CAMERON WARNS OF EMERGENCY BUDGET
AN incoming Conservative government plans to hold an “emergency budget” to tackle the country’s record budget deficit within 50 days if it wins the next general election.
Tory leader David Cameron said yesterday that the emergency budget would be about “about getting the deficit under control”.
“But it should also be a budget that goes for growth, that gets this economy moving again,” Cameron told the BBC’s Andrew Marr show yesterday.
Measures in the budget would include plans to cut the rate of corporation tax from 28p to 25p and national insurance breaks for business start-ups.
Small firms will see their tax rate cut to just 20p. Allowances would be eliminated to pay for the headline reductions. Further details are expected in Cameron’s speech to the CBI today. He said it would be not so much a “big bang as a big plan”.
Failure to cut the deficit could lead to interest rates rising and the economy sliding back into recession, he added.
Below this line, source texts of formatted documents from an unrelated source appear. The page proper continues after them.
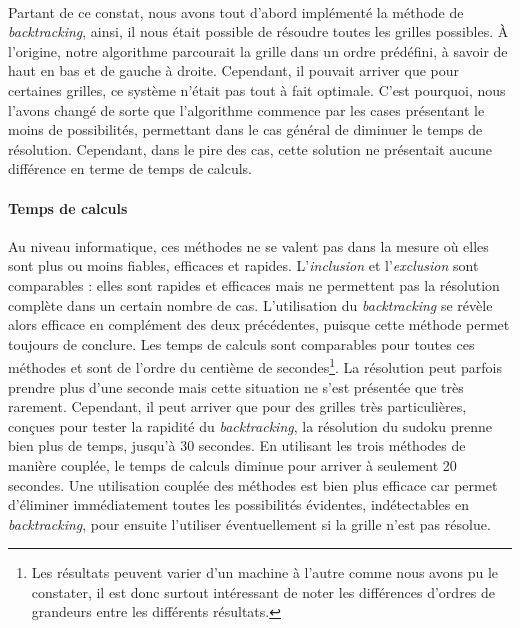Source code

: \documentclass[12pt,a4paper]{report}
\begin{document}

\paragraph{} Partant de ce constat, nous avons tout d'abord implémenté la méthode de \emph{backtracking}, ainsi, il nous était possible de résoudre toutes les grilles possibles. \`{A} l'origine, notre algorithme parcourait la grille dans un ordre prédéfini, à savoir de haut en bas et de gauche à droite. Cependant, il pouvait arriver que pour certaines grilles, ce système n'était pas tout à fait optimale. C'est pourquoi, nous l'avons changé de sorte que l'algorithme commence par les cases présentant le moins de possibilités, permettant dans le cas général de diminuer le temps de résolution. Cependant, dans le pire des cas, cette solution ne présentait aucune différence en terme de temps de calculs. 

\paragraph{Temps de calculs} Au niveau informatique, ces méthodes ne se valent pas dans la mesure où elles sont plus ou moins fiables, efficaces et rapides. L'\emph{inclusion} et l'\emph{exclusion} sont comparables : elles sont rapides et efficaces mais ne permettent pas la résolution complète dans un certain nombre de cas. L'utilisation du \emph{backtracking} se révèle alors efficace en complément des deux précédentes, puisque cette méthode permet toujours de conclure. Les temps de calculs sont comparables pour toutes ces méthodes et sont de l'ordre du centième de secondes\footnote{Les résultats peuvent varier d'un machine à l'autre comme nous avons pu le constater, il est donc surtout intéressant de noter les différences d'ordres de grandeurs entre les différents résultats.}. La résolution peut parfois prendre plus d'une seconde mais cette situation ne s'est présentée que très rarement. Cependant, il peut arriver que pour des grilles très particulières, conçues pour tester la rapidité du \emph{backtracking}, la résolution du sudoku prenne bien plus de temps, jusqu'à 30 secondes. En utilisant les trois méthodes de manière couplée, le temps de calculs diminue pour arriver à seulement 20 secondes. Une utilisation couplée des méthodes est bien plus efficace car permet d'éliminer immédiatement toutes les possibilités évidentes, indétectables en \emph{backtracking}, pour ensuite l'utiliser éventuellement si la grille n'est pas résolue.
\end{document}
He also repeated the conservative party’s intention to freeze public sector pay, trim benefits and seek efficiencies to help reduce the deficit.
Chancellor Alistair Darling slammed the proposals. He said Cameron has “called for cuts now, at the worst possible time, since they would choke off the recovery”.
Treasury officials have played down figures from City economists that have suggested this year’s deficit will be as high as £200bn or £220bn.
Numbers are still being finalised, they said, and more details would be given at the time of the pre-budget report on 9 December.
But some economists were this weekend comparing the UK to Japan, and say the economy could suffer a decade of stagnation.
Labour set out its plan to halve the deficit over four years in the Queen’s Speech last Wednesday.
Today Gordon Brown will argue that his current policy of supporting the economy with a fiscal stimulus needs to continue until “the private sector recovery is established and we will ensure that nothing we do will jeopardise that recovery.”
Brown, who is under pressure from the CBI to make faster cuts to the budget deficit than his government is planning, is showing no signs of turning off the taps.
He has been boosted by an Ipsos Mori survey which puts the Conservatives on 37 points, only six ahead of the Labour government on 31 with the Liberal Democrats on 17, the smallest gap between the two main parties since last December.